This is a compilation of information concerning PDF methods for course web sites. This information was gathered while supporting the BMB170 and BMB178 courses. Please send corrections or comments to: mathog A T caltech D o T edu.
Top of pageWhen distributing PDF files electronically, all else being equal, it is preferable that they be as small as possible. While it is not possible in all cases to achieve size reduction, with a little care PDF files which were once many megabytes may be reduced to tens of kilobytes - with no loss of content. In fact, the graphics in the smaller files often look better than in the larger ones. The methods described here are specifically for this scenario and are not appropriate for PDFs intended for prepress or other applications where formatting is to be controlled to the pixel.

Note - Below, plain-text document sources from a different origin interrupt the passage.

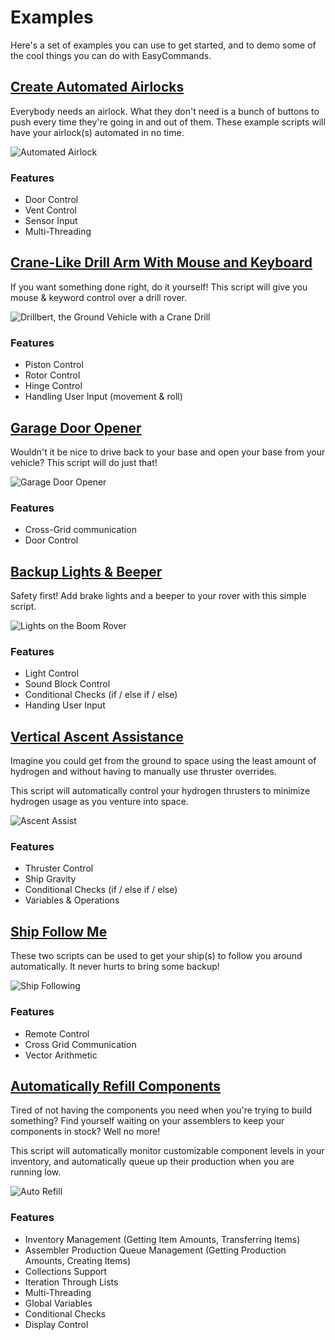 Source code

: # Examples

Here's a set of examples you can use to get started, and to demo some of the cool things you can do with EasyCommands.

## [Create Automated Airlocks](https://spaceengineers.merlinofmines.com/EasyCommands/examples/airlock "Create Automated Airlocks")
Everybody needs an airlock.  What they don't need is a bunch of buttons to push every time they're going in and out of them.  These example scripts will have your airlock(s) automated in no time.

![Automated Airlock](https://i.imgur.com/UMk0wuZ.gif)

### Features
* Door Control
* Vent Control
* Sensor Input
* Multi-Threading

## [Crane-Like Drill Arm With Mouse and Keyboard](https://spaceengineers.merlinofmines.com/EasyCommands/examples/craneDrill "Crane-Like Drill Arm With Mouse and Keyboard")
If you want something done right, do it yourself!  This script will give you mouse & keyword control over a drill rover.   

![Drillbert, the Ground Vehicle with a Crane Drill](https://i.imgur.com/Jms5v3r.gif)

### Features
* Piston Control
* Rotor Control
* Hinge Control
* Handling User Input (movement & roll)

## [Garage Door Opener](https://spaceengineers.merlinofmines.com/EasyCommands/examples/garageDoorOpener "Garage Door Opener")
Wouldn't it be nice to drive back to your base and open your base from your vehicle?  This script will do just that!

![Garage Door Opener](https://i.imgur.com/tgkxiRN.gif)

### Features
* Cross-Grid communication
* Door Control

## [Backup Lights & Beeper](https://spaceengineers.merlinofmines.com/EasyCommands/examples/backupLights "Backup Lights & Beeper")
Safety first!  Add brake lights and a beeper to your rover with this simple script.

![Lights on the Boom Rover](https://i.imgur.com/ZaHA9xc.gif)

### Features
* Light Control
* Sound Block Control
* Conditional Checks (if / else if / else)
* Handing User Input

## [Vertical Ascent Assistance](https://spaceengineers.merlinofmines.com/EasyCommands/examples/ascentAssist "Vertical Ascent Assistance")
Imagine you could get from the ground to space using the least amount of hydrogen and without having to manually use thruster overrides.

This script will automatically control your hydrogen thrusters to minimize hydrogen usage as you venture into space.

![Ascent Assist](https://i.imgur.com/SLnlLnf.gif)

### Features
* Thruster Control
* Ship Gravity
* Conditional Checks (if / else if / else)
* Variables & Operations

## [Ship Follow Me](https://spaceengineers.merlinofmines.com/EasyCommands/examples/shipFollow "Ship Follow Me")
These two scripts can be used to get your ship(s) to follow you around automatically.  It never hurts to bring some backup!

![Ship Following](https://i.imgur.com/ZzSsCxN.gif)

### Features
* Remote Control
* Cross Grid Communication
* Vector Arithmetic

## [Automatically Refill Components](https://spaceengineers.merlinofmines.com/EasyCommands/examples/autoRefill "Automatically Refill Components")
Tired of not having the components you need when you're trying to build something?  Find yourself waiting on your assemblers to keep your components in stock?  Well no more!

This script will automatically monitor customizable component levels in your inventory, and automatically queue up their production when you are running low.

![Auto Refill](https://i.imgur.com/zz4K0vv.gif)

### Features
* Inventory Management (Getting Item Amounts, Transferring Items)
* Assembler Production Queue Management (Getting Production Amounts, Creating Items)
* Collections Support
* Iteration Through Lists
* Multi-Threading
* Global Variables
* Conditional Checks
* Display Control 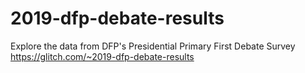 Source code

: # 2019-dfp-debate-results
Explore the data from DFP's Presidential Primary First Debate Survey https://glitch.com/~2019-dfp-debate-results
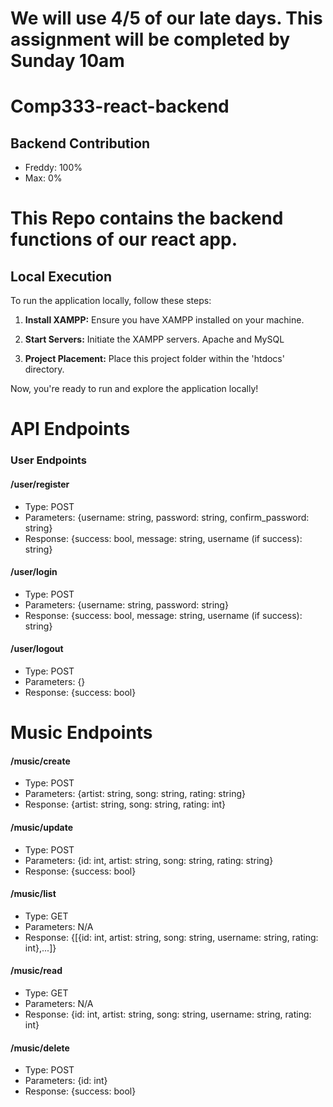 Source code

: # We will use 4/5 of our late days. This assignment will be completed by Sunday 10am

# Comp333-react-backend

## Backend Contribution
- Freddy: 100%
- Max: 0%

# This Repo contains the backend functions of our react app.

## Local Execution

To run the application locally, follow these steps:

1. **Install XAMPP:**
   Ensure you have XAMPP installed on your machine.

2. **Start Servers:**
   Initiate the XAMPP servers. Apache and MySQL

3. **Project Placement:**
   Place this project folder within the 'htdocs' directory.

Now, you're ready to run and explore the application locally!


# API Endpoints

### User Endpoints

#### /user/register
- Type: POST
- Parameters: {username: string, password: string, confirm_password: string}
- Response: {success: bool, message: string, username (if success): string}

#### /user/login
- Type: POST
- Parameters: {username: string, password: string}
- Response: {success: bool, message: string, username (if success): string}

#### /user/logout
- Type: POST
- Parameters: {}
- Response: {success: bool}



# Music Endpoints

#### /music/create
- Type: POST
- Parameters: {artist: string, song: string, rating: string}
- Response: {artist: string, song: string, rating: int}

#### /music/update
- Type: POST
- Parameters: {id: int, artist: string, song: string, rating: string}
- Response: {success: bool}
  
#### /music/list
- Type: GET
- Parameters: N/A
- Response: {[{id: int, artist: string, song: string, username: string, rating: int},...]}

#### /music/read
- Type: GET
- Parameters: N/A
- Response: {id: int, artist: string, song: string, username: string, rating: int}

#### /music/delete
- Type: POST
- Parameters: {id: int}
- Response: {success: bool}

Top of pageMost PDF generators have target settings: default, screen, ebook, printer, prepress. Each of these sets default values for many of the PDF generation parameters. In general if nothing else is changed, setting the target to /screen will result in the smallest PDF file, and setting it to /prepress in the largest. (Unless the factors discussed in this document are taken into account the resulting files are highly unlikely to be of equal display quality!) Unfortunately in most PDF creation software the side effects of changing the target are not evident in the user interface. For instance, if the target is set to /screen in PDF Creator, the color image compression is restricted to a maximum of 72 dpi but the printer driver interface does not reflect this, which can be very confusing if one has it set to say 300 dpi, prints a PDF, reduces it to 150 dpi, prints again, and both files are the same size. The following image is provided by primopdf.com (the original file, with clickable links, is here) and summarizes these interactions:
When a document is composed in an application like Microsoft Word or Powerpoint one is (almost) completely free to choose fonts. When the document is converted to a PDF file those fonts, or a subset comprising just the characters which were used, are embedded in that file. The benefit of this is that it allows the PDF file to be viewed on a remote system exactly as it appeared on the originators, even when the recipient's system has no copy of these fonts installed. The cost of this is size - embedding fonts makes the PDF file larger. Depending on which fonts are used the file may be much larger. There are usually two parameters that control this process called something like embed and subset. Their action is moderately complex, since some fonts will be subsetted even if subset is not set, other fonts may be embedded even if embed is not set, and the values indicated in the user interface may be silently overridden by the PDF target setting.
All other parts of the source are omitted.